BOSTON — One in every four women and one in every seven men will experience some form of domestic violence in their lifetime.
Driven by harrowing statistics, a local organization, Domestic Violence Ended, or "DOVE," is on a mission to help victims escape the cycle of abuse.
Sitarah Clark, a single mother of three, found herself in that cycle, desperate for a way out. From a young age, Clark got caught up in a series of bad relationships plagued by domestic violence, one more oppresive than the other.
"Most of that time I was looking for some sort of validation," said Clark. "I was looking for love. Affection."
It was only after Clark had her children that she was able to break free and change the pattern of abusive relationships that had snaked into her life.
"I was just valuing myself, I was loving myself," said Clark. "I was proud of myself."

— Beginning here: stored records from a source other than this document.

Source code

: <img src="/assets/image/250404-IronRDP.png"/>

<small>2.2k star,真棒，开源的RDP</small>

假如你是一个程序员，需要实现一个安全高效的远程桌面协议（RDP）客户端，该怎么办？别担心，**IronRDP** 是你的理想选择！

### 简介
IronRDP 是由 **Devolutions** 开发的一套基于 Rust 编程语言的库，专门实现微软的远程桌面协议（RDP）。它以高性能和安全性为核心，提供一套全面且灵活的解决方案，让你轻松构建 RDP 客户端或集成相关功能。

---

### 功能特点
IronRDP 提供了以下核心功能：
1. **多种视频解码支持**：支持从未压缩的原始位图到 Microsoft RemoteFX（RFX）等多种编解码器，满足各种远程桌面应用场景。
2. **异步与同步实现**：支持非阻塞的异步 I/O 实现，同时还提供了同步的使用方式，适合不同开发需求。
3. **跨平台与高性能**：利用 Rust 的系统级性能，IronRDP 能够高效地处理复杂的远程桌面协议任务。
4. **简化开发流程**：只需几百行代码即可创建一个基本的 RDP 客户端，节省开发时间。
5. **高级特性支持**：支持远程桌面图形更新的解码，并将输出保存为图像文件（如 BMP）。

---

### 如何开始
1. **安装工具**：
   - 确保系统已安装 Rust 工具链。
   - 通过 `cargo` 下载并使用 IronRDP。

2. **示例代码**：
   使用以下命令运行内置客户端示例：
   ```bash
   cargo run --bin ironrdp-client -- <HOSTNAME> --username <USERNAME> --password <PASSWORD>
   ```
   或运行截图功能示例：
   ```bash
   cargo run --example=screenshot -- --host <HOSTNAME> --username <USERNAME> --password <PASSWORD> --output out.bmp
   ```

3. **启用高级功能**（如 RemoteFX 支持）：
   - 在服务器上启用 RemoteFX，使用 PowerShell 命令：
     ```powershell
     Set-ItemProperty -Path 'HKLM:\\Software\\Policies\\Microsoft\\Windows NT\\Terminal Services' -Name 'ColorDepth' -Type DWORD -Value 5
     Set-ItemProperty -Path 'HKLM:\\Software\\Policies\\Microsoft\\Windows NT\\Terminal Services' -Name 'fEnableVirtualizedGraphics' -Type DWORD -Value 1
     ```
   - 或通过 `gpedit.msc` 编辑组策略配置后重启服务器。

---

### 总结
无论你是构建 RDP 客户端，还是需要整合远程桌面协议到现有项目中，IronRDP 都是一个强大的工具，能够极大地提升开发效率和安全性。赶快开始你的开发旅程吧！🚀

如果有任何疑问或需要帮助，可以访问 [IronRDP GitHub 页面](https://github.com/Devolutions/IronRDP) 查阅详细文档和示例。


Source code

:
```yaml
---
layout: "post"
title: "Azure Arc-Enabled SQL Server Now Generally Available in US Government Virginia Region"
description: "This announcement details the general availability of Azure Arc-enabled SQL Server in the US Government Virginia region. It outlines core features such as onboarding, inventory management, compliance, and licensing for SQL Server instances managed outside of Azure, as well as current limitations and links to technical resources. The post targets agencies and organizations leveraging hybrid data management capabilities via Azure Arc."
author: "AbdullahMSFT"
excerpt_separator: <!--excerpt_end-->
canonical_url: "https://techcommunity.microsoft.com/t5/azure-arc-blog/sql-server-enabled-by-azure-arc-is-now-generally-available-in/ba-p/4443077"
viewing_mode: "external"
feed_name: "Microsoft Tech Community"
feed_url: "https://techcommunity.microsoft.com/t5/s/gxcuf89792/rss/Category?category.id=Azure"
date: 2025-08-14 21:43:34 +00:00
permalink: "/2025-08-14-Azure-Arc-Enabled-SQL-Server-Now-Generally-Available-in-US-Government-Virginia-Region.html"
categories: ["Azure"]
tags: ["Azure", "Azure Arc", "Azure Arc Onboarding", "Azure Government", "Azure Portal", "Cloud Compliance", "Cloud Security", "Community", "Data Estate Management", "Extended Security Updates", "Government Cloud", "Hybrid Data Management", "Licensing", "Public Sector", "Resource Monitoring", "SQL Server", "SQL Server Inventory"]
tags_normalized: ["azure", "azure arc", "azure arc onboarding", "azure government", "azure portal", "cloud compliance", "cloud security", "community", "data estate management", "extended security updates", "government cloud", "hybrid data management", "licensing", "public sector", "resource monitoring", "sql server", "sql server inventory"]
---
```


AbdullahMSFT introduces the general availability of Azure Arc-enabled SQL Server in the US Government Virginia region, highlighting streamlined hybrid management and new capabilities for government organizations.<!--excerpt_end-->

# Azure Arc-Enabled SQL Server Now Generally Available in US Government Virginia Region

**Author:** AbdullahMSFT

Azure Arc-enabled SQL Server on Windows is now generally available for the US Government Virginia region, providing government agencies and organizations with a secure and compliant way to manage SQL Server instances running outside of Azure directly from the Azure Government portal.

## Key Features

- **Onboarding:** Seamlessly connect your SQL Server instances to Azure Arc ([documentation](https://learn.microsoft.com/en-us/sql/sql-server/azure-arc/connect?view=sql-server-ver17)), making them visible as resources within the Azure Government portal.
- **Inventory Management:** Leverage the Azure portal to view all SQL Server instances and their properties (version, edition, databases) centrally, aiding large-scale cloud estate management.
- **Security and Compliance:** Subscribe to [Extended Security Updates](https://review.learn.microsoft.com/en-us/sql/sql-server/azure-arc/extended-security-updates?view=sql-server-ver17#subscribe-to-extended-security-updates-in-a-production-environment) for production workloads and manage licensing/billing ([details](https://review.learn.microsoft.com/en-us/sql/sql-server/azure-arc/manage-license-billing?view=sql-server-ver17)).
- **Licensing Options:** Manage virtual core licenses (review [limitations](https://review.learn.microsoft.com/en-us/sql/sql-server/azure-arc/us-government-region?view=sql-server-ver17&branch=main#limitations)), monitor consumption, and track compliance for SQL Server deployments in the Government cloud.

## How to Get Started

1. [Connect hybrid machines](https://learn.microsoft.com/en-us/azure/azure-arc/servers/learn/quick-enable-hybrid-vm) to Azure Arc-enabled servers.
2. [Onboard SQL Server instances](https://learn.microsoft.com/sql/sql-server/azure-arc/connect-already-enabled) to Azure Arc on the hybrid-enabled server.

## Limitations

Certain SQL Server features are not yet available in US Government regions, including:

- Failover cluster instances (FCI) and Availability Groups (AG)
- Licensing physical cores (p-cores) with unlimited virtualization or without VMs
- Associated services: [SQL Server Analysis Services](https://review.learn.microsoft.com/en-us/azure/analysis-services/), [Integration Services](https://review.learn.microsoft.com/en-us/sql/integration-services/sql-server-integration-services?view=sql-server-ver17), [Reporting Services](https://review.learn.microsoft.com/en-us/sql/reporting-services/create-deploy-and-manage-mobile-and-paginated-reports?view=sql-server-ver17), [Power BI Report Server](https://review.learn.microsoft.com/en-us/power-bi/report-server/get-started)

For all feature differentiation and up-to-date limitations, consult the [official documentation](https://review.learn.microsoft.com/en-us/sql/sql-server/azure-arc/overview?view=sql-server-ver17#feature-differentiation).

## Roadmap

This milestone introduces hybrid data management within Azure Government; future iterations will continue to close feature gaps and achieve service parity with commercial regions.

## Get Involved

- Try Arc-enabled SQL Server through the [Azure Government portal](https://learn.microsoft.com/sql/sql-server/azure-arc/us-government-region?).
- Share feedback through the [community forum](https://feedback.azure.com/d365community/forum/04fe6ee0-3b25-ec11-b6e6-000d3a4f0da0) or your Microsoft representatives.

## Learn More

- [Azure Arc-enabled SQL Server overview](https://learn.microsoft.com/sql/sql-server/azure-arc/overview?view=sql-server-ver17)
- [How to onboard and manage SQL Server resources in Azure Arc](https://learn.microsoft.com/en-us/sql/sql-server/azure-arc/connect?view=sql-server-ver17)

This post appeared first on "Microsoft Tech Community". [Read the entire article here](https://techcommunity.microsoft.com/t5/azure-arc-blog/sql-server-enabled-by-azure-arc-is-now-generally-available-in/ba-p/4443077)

As she got on the right track, Clark was sexually assaulted, an attack that launcher her into an emotional downward spiral.
"It was crushing because it was someone that I love," said Clark. "It was someone that I trusted. It was crushing because it was family."
That's when Clark found DOVE, a domestic violence service and shelter that extended her the helping hand she needed.
DOVE is a 40-year-old initiative that offers emergency services, counseling, legal support and other programs designed to break out women trapped by domestic violence.
All of the services provided by DOVE are free. They rely on state and federal funding to cover the over a million dollars that it costs to keep the programs running.
To Sitarah, and many other victims, the support can be the difference between life and death.